►

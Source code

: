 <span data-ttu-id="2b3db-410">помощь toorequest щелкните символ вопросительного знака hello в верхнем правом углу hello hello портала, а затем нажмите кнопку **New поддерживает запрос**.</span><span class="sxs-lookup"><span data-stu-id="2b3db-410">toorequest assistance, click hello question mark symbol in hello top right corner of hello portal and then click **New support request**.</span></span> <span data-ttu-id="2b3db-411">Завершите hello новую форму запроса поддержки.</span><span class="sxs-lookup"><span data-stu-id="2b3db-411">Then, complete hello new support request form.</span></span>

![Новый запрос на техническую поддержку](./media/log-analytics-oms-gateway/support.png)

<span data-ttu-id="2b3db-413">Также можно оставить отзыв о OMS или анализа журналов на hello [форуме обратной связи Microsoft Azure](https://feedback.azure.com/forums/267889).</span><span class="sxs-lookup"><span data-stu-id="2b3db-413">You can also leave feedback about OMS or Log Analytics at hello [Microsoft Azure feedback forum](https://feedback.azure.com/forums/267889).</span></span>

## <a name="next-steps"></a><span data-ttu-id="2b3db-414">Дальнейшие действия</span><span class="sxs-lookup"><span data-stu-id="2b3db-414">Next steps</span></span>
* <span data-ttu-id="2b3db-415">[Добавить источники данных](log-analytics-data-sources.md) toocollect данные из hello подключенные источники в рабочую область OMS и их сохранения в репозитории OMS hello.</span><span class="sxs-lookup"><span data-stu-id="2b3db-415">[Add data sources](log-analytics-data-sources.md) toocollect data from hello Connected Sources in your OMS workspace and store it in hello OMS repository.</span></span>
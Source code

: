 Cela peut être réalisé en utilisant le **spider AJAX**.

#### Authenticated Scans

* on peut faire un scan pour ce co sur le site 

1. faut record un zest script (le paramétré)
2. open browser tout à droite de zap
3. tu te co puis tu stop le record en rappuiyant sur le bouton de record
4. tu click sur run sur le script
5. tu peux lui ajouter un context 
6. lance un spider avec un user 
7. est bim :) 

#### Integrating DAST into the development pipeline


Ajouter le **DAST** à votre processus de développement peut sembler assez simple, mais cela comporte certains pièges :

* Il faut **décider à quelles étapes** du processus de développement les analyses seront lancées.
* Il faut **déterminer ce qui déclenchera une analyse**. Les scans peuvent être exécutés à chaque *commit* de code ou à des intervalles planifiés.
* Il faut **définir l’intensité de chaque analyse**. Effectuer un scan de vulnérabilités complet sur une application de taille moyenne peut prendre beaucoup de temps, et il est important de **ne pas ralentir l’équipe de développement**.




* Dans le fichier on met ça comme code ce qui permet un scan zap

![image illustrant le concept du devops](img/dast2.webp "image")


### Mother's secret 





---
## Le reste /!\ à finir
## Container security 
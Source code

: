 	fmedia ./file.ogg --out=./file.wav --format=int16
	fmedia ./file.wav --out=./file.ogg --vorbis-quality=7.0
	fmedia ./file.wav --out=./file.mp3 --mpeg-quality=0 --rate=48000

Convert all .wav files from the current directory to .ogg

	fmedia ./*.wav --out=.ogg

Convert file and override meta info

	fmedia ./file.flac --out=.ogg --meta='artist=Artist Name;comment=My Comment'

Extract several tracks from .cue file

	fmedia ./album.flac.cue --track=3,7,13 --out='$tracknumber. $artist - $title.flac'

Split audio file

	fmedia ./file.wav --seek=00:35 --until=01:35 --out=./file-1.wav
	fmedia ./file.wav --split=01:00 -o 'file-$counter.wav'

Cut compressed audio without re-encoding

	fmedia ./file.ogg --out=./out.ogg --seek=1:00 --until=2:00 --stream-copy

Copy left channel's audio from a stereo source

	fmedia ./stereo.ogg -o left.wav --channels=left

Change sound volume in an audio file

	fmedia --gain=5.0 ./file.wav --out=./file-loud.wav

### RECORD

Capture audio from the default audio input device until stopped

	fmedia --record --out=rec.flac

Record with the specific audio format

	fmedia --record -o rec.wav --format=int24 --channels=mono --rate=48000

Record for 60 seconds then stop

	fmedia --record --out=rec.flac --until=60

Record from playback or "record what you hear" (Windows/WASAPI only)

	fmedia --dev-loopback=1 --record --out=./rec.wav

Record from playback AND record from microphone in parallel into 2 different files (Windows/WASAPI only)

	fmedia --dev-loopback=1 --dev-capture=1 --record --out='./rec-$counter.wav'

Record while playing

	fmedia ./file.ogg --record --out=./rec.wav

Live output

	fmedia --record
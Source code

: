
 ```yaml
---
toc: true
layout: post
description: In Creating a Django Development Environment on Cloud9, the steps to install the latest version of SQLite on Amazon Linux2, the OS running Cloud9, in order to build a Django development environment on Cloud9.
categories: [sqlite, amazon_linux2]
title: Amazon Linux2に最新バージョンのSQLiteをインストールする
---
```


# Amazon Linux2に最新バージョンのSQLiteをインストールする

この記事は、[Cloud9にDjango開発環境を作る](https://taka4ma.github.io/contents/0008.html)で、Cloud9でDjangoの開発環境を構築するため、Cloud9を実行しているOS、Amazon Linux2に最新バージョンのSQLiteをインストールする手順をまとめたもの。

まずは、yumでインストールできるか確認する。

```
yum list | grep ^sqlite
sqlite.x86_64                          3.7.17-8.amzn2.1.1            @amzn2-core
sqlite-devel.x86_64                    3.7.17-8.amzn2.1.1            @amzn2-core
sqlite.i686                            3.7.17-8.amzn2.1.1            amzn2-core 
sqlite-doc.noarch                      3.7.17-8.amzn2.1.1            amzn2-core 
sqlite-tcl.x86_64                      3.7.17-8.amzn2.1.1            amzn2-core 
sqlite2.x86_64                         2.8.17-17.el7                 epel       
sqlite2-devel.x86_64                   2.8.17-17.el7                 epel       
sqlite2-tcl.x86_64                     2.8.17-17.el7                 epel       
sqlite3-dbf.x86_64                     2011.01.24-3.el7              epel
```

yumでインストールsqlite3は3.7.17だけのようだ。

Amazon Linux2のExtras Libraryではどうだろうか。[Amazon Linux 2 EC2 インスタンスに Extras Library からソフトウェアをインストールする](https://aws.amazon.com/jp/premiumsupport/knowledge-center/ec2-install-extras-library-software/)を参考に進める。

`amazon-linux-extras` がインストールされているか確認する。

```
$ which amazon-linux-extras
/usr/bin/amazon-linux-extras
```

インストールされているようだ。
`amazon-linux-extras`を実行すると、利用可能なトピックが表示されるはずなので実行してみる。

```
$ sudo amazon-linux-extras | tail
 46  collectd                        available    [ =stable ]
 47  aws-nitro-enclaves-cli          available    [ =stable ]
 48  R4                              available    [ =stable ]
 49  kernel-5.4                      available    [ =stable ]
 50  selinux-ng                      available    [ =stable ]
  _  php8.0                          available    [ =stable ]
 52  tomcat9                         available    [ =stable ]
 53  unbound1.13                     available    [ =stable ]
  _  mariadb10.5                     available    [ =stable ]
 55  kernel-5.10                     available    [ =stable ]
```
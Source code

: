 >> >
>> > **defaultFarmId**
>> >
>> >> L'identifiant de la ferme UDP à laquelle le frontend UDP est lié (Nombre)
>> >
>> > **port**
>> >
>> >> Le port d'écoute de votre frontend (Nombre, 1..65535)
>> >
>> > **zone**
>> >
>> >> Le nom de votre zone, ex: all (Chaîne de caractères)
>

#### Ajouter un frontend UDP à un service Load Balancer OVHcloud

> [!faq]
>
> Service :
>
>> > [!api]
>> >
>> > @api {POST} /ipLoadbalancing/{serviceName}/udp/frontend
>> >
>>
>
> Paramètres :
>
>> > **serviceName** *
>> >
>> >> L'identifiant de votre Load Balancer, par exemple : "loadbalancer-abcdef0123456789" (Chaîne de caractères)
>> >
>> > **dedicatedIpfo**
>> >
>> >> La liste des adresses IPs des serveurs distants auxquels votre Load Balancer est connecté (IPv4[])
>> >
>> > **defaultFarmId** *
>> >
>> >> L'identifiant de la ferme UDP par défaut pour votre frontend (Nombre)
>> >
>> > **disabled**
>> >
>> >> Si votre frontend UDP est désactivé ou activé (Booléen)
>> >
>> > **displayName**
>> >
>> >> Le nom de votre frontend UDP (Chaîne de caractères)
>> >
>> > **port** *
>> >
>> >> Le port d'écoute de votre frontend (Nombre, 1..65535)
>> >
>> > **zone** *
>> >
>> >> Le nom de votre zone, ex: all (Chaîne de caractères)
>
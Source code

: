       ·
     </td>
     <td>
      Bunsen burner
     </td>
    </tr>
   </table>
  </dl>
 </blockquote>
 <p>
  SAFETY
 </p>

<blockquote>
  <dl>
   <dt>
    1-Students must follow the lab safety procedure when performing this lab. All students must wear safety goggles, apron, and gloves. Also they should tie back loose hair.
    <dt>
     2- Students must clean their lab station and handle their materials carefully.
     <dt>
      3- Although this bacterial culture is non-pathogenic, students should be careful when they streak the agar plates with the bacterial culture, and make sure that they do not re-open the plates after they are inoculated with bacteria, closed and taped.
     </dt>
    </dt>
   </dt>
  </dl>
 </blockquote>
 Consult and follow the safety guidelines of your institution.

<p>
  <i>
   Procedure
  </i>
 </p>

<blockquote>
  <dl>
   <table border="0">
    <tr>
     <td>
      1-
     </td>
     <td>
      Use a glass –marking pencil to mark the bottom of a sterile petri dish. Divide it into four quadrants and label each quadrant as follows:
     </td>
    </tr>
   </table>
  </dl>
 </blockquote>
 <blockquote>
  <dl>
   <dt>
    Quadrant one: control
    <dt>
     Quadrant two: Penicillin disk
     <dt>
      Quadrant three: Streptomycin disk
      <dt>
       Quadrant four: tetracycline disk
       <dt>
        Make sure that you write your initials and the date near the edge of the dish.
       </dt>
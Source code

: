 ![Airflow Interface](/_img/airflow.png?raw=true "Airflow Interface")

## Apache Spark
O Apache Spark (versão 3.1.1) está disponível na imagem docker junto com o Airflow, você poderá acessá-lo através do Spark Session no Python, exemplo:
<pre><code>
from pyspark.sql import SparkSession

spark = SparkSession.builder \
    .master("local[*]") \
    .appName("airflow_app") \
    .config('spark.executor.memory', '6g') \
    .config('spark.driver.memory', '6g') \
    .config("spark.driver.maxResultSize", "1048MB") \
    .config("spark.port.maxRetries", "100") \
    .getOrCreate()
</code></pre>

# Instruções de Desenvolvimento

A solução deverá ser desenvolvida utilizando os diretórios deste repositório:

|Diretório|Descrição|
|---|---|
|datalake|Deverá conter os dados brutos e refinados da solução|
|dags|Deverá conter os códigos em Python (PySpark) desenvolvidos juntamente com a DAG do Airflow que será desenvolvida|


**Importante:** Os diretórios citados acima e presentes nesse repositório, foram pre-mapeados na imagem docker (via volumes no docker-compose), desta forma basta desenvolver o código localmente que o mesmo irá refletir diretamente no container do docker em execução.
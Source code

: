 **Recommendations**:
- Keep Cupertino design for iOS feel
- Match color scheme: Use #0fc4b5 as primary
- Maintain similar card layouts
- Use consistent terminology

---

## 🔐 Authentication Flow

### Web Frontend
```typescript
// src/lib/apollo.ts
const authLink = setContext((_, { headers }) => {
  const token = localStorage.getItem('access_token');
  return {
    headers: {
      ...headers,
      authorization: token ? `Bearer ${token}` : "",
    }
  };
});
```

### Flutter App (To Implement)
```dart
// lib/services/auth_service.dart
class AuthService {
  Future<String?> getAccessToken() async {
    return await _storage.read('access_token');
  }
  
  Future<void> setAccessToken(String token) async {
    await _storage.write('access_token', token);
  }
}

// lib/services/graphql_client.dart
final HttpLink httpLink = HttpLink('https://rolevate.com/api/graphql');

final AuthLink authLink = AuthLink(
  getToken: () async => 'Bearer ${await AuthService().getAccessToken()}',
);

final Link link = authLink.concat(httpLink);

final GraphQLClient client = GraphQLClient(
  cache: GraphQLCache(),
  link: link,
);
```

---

◄

EXERCISE INSTRUCTIONS:
Going back over the entries above, copy word for word every line from the one that has "## Container security" on through the one that has "Record while playing".

PROBLEM SOLUTION:
## Container security 
Source code

: 	fmedia ./file.ogg --out=./file.wav --format=int16
	fmedia ./file.wav --out=./file.ogg --vorbis-quality=7.0
	fmedia ./file.wav --out=./file.mp3 --mpeg-quality=0 --rate=48000

Convert all .wav files from the current directory to .ogg

	fmedia ./*.wav --out=.ogg

Convert file and override meta info

	fmedia ./file.flac --out=.ogg --meta='artist=Artist Name;comment=My Comment'

Extract several tracks from .cue file

	fmedia ./album.flac.cue --track=3,7,13 --out='$tracknumber. $artist - $title.flac'

Split audio file

	fmedia ./file.wav --seek=00:35 --until=01:35 --out=./file-1.wav
	fmedia ./file.wav --split=01:00 -o 'file-$counter.wav'

Cut compressed audio without re-encoding

	fmedia ./file.ogg --out=./out.ogg --seek=1:00 --until=2:00 --stream-copy

Copy left channel's audio from a stereo source

	fmedia ./stereo.ogg -o left.wav --channels=left

Change sound volume in an audio file

	fmedia --gain=5.0 ./file.wav --out=./file-loud.wav

### RECORD

Capture audio from the default audio input device until stopped

	fmedia --record --out=rec.flac

Record with the specific audio format

	fmedia --record -o rec.wav --format=int24 --channels=mono --rate=48000

Record for 60 seconds then stop

	fmedia --record --out=rec.flac --until=60

Record from playback or "record what you hear" (Windows/WASAPI only)

	fmedia --dev-loopback=1 --record --out=./rec.wav

Record from playback AND record from microphone in parallel into 2 different files (Windows/WASAPI only)

	fmedia --dev-loopback=1 --dev-capture=1 --record --out='./rec-$counter.wav'

Record while playing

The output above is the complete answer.